The Lateran Baptistery is the oldest baptistery in the world. Its interior was completely renovated in the seventeenth century, but in the chapels you can still admire beautiful mosaics from the fifth to the seventh century.
The baptistery, which is also known by the name of San Giovanni in Fonte, dates from the time of Emperor Constantine and was located in the Domus Faustae, the residence of the emperor’s second wife. In those days, this was the only baptistery in the world and all Christians were baptized here by the pope. As the religion spread, this became impractical and priests were allowed to baptize as well.
According to legend, Constantine himself was baptized here in 324 by Pope Sylvester I. In reality, Constantine was baptized in 337 on his deathbed in Achiron, near Nicomedia.
The Current Baptistery
The original baptistery, which was merely a room with a nymphaeum (a fountain with a natural spring) in the baths of the Domus Faustae, was soon replaced by a circular building. The current, octagonal building dates from 432 and was built by Pope Sixtus III.
The actual entrance and narthex of the baptistery is on the south side, but you can now enter the building from the north side at the Piazza Giovanni Paolo II (formerly Piazza San Giovanni in Laterano), near the side entrance of the Lateran Basilica.

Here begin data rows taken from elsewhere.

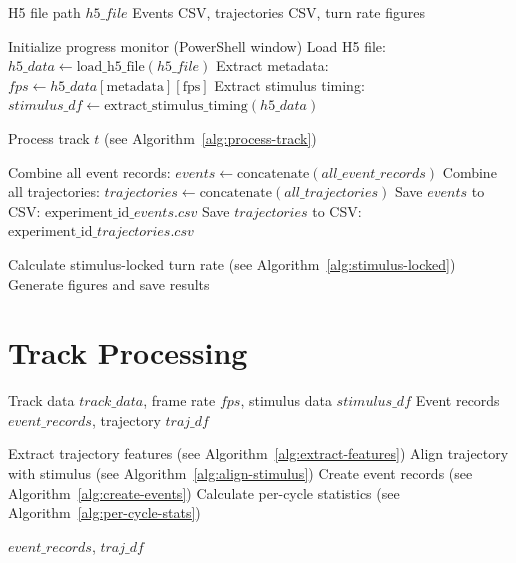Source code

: \documentclass[
  11pt,
]{article}
\begin{document}
\begin{algorithm}[H]
\caption{Main Analysis Pipeline}
\label{alg:main}
\begin{algorithmic}[1]
\REQUIRE H5 file path $h5\_file$
\ENSURE Events CSV, trajectories CSV, turn rate figures

\STATE Initialize progress monitor (PowerShell window)
\STATE Load H5 file: $h5\_data \leftarrow \text{load\_h5\_file}(h5\_file)$
\STATE Extract metadata: $fps \leftarrow h5\_data[\text{metadata}][\text{fps}]$
\STATE Extract stimulus timing: $stimulus\_df \leftarrow \text{extract\_stimulus\_timing}(h5\_data)$

    \STATE Process track $t$ (see Algorithm~\ref{alg:process-track})
\ENDFOR

\STATE Combine all event records: $events \leftarrow \text{concatenate}(all\_event\_records)$
\STATE Combine all trajectories: $trajectories \leftarrow \text{concatenate}(all\_trajectories)$
\STATE Save $events$ to CSV: $\text{experiment\_id}\_events.csv$
\STATE Save $trajectories$ to CSV: $\text{experiment\_id}\_trajectories.csv$

\STATE Calculate stimulus-locked turn rate (see Algorithm~\ref{alg:stimulus-locked})
\STATE Generate figures and save results
\end{algorithmic}
\end{algorithm}

\hypertarget{track-processing}{%
\section{Track Processing}\label{track-processing}}

\begin{algorithm}[H]
\caption{Process Single Track}
\label{alg:process-track}
\begin{algorithmic}[1]
\REQUIRE Track data $track\_data$, frame rate $fps$, stimulus data $stimulus\_df$
\ENSURE Event records $event\_records$, trajectory $traj\_df$

\STATE Extract trajectory features (see Algorithm~\ref{alg:extract-features})
\STATE Align trajectory with stimulus (see Algorithm~\ref{alg:align-stimulus})
\STATE Create event records (see Algorithm~\ref{alg:create-events})
\STATE Calculate per-cycle statistics (see Algorithm~\ref{alg:per-cycle-stats})

\RETURN $event\_records$, $traj\_df$
\end{algorithmic}
\end{algorithm}
\end{document}
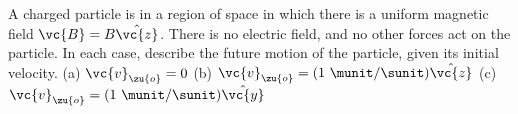 A charged particle is in a region of space in which there is a uniform magnetic
        field $\vc{B}=B\hat{\vc{z}}$. There is no electric field, and no other forces
        act on the particle. In each case, describe the future motion of the particle,
        given its initial velocity.\hwendpart
        (a) $\vc{v}_\zu{o}=0$\hwendpart
        (b) $\vc{v}_\zu{o}=(1\ \munit/\sunit)\hat{\vc{z}}$\hwendpart
        (c) $\vc{v}_\zu{o}=(1\ \munit/\sunit)\hat{\vc{y}}$
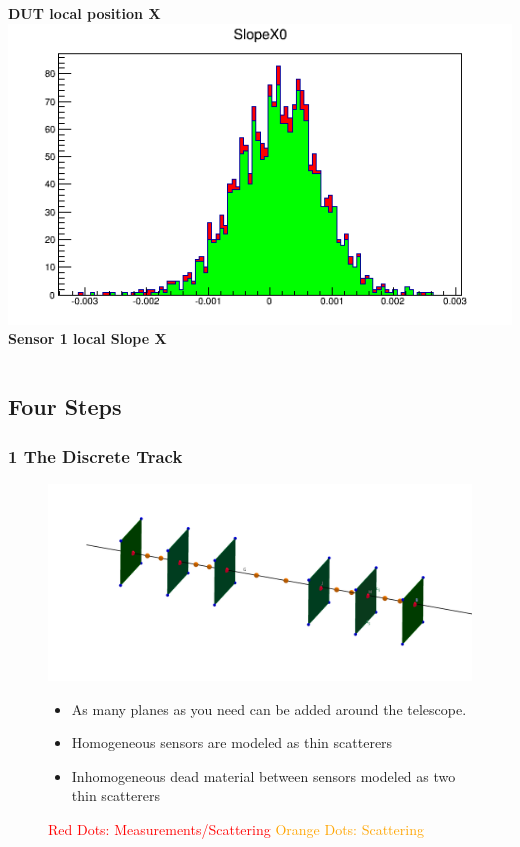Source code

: \documentclass{beamer}
\begin{document}
\begin{frame}
\begin{columns}[t]
\tiny{\textbf{DUT local position X}} \\
\includegraphics[width=0.8\linewidth]{pics/slope1X.png}\\ 
\tiny{\textbf{Sensor 1 local Slope X}} \\
\end{columns}
\vspace{5pt}
\end{frame}

\subsection{Four Steps}
\begin{frame}
\frametitle{\textbf{1} The Discrete Track}
\begin{figure}
\label{Scat}
\includegraphics[scale=0.50]{pics/meas-scat-jac-link.png}
\caption{
\tiny{
\textcolor{red}{Red Dots: Measurements/Scattering} \textcolor{orange}{Orange Dots: Scattering}
}
}
\begin{itemize}
\item As many planes as you need can be added around the telescope.
\item Homogeneous sensors are modeled as thin scatterers
\item Inhomogeneous dead material between sensors modeled as two thin scatterers 
\end{itemize}

\end{figure}
\end{frame}
\end{document}
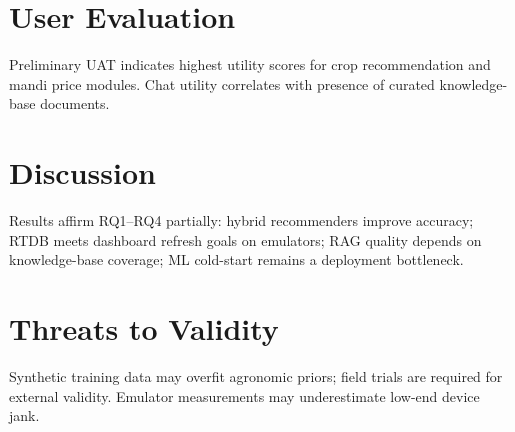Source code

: \section{User Evaluation}
Preliminary UAT indicates highest utility scores for crop recommendation and mandi price modules. Chat utility correlates with presence of curated knowledge-base documents.

\section{Discussion}
Results affirm RQ1--RQ4 partially: hybrid recommenders improve accuracy; RTDB meets dashboard refresh goals on emulators; RAG quality depends on knowledge-base coverage; ML cold-start remains a deployment bottleneck.

\section{Threats to Validity}
Synthetic training data may overfit agronomic priors; field trials are required for external validity. Emulator measurements may underestimate low-end device jank.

The octagonal-shaped baptistery has served as a model for baptisteries worldwide. The brick exterior looks rather austere and from the piazza the only visible decorative elements are the reliefs with the insignia of Pope Alexander VII on the frieze below the roof, created in 1657 by Francesco Borromini. The narthex on the other side is beautifully decorated with an ancient carved entablature and porphyry columns in Corinthian order.
The building was renovated several times during its lifetime. The dome, which originally rested on an architrave, is now supported by an arcade that rests on classical porphyry columns. The Baroque interior decoration is relatively recent and dates from the seventeenth century. That includes the ornate bronze cover on the font, but the font itself – a basalt bathtub – is from antiquity.
Several chapels adjoin the baptistery. On the west side is the chapel of John the Baptist, built during the pontificate of Hilarius (461-468). Its bronze doors were taken from the Baths of Caracalla. When the heavy doors are opened, vibration causes the hinges to create a musical sound resembling an organ pipe.
Opposite is the chapel of John the Evangelist, built in the fifth century. Its bronze door, created in 1196, was modeled after that of the chapel of John the Baptist.
The small apse-shaped chapel of Secunda and Rufina is decorated with a mosaic from the fifth century that shows acanthus leaves against a blue background. They contrast starkly with the Byzantine-style mosaics of the chapel of San Venanzio, built in 640 by Pope John IV. San Venanzio (Saint Venantius Fortunatus) was a bishop and poet from the sixth century. Despite his name suggesting otherwise, he was never canonized.